RECORDS SHOWN
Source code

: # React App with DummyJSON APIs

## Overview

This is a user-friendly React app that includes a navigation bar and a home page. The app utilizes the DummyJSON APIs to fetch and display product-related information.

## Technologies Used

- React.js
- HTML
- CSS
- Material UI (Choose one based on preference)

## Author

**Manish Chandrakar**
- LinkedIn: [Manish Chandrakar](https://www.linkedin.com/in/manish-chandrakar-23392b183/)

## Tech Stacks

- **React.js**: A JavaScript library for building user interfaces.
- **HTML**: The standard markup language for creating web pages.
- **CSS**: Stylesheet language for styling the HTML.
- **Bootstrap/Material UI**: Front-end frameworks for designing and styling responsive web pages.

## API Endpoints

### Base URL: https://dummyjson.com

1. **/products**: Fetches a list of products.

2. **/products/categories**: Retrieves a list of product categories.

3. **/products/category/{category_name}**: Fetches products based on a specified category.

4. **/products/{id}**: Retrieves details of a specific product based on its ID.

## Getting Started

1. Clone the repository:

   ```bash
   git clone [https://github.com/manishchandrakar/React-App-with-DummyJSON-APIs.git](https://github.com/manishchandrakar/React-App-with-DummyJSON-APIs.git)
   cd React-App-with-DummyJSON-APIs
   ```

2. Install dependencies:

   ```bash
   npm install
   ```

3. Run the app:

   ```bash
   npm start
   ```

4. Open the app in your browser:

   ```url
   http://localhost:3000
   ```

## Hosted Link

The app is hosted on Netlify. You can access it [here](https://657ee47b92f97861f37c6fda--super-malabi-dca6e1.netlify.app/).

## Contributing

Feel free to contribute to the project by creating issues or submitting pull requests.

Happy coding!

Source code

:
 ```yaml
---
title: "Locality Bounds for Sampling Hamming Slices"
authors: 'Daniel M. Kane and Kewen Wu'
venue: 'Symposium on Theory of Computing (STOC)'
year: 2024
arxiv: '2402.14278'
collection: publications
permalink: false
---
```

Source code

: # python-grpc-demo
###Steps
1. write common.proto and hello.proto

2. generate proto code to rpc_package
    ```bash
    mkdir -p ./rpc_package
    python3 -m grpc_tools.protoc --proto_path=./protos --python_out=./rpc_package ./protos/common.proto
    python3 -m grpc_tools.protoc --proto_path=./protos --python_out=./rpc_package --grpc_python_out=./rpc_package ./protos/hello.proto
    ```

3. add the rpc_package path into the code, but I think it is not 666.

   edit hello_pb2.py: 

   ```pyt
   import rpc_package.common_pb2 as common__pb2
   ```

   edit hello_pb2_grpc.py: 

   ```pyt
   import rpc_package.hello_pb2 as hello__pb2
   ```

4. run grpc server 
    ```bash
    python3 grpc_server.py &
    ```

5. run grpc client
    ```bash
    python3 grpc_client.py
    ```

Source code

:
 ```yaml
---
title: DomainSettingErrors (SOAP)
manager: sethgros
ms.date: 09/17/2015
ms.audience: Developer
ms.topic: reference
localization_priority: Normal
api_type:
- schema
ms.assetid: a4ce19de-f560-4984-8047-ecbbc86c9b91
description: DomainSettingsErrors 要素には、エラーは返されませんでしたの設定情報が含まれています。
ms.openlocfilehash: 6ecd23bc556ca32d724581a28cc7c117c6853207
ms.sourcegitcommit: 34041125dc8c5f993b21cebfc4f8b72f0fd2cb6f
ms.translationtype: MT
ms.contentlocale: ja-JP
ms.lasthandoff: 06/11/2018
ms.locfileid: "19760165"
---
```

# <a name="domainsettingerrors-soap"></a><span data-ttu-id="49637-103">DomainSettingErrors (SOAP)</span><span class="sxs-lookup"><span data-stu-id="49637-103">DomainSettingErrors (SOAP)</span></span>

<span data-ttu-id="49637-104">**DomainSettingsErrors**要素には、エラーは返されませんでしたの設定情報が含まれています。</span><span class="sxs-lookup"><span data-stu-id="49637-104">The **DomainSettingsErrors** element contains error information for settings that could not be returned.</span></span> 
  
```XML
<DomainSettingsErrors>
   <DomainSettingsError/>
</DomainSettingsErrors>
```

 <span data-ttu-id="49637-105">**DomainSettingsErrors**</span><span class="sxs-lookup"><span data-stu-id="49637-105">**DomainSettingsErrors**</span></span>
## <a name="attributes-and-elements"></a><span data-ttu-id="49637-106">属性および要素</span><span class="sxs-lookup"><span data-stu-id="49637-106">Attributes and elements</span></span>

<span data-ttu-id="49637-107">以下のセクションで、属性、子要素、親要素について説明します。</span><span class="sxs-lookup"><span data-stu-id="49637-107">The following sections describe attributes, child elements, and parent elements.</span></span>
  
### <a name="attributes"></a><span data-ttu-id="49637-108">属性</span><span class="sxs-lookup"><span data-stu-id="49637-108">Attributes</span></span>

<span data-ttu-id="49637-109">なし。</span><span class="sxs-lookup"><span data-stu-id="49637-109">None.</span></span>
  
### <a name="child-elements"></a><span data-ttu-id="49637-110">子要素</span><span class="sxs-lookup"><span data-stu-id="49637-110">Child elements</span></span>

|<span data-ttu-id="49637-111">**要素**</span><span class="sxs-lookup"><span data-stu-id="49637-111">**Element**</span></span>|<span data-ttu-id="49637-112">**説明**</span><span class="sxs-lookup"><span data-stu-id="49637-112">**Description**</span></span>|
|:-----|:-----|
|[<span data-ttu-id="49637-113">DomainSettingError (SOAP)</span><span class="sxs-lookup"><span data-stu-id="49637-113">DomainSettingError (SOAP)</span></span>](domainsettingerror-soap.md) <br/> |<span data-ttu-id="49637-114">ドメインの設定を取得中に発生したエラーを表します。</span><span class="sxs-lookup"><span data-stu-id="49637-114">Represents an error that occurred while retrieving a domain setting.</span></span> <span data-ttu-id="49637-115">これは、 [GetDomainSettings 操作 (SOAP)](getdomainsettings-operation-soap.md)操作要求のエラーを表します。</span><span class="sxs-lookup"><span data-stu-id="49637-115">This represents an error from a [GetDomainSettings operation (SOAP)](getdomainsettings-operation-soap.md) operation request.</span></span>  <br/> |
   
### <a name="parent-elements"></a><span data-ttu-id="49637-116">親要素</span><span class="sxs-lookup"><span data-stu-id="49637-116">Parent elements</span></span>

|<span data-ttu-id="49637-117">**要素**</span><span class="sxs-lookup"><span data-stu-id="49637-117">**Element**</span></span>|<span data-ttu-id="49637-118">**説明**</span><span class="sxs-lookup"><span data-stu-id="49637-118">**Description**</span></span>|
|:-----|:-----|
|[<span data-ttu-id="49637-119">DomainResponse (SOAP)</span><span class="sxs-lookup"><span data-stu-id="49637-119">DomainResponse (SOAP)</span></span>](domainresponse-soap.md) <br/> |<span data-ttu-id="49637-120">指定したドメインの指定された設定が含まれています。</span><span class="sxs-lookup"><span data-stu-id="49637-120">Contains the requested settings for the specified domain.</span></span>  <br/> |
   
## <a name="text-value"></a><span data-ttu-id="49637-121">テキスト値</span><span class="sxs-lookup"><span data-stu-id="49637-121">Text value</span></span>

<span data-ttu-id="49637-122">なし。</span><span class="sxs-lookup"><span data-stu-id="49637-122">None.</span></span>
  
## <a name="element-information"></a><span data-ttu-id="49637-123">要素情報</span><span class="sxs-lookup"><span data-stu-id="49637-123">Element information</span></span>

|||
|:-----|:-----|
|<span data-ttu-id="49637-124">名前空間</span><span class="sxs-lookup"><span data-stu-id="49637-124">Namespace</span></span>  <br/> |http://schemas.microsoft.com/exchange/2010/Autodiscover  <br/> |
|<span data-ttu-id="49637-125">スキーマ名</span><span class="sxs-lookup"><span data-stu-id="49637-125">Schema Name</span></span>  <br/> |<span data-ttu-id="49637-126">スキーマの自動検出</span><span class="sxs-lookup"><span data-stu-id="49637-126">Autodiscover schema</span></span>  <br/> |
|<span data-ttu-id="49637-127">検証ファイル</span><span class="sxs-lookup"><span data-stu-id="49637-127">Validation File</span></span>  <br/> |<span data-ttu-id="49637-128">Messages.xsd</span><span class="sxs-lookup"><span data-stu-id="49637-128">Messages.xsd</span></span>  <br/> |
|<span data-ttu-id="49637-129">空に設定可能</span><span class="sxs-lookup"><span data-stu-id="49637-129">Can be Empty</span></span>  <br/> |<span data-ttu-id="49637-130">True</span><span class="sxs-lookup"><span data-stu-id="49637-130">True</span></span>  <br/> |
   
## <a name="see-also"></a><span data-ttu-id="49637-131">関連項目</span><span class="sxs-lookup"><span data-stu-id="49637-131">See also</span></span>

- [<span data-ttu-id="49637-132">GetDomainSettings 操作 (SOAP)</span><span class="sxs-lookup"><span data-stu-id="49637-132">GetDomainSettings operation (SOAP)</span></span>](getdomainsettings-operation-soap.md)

REQUIRED WORK
Across the records, count each line that holds the string "operation". Respond with the number only.

WRITTEN SOLUTION
2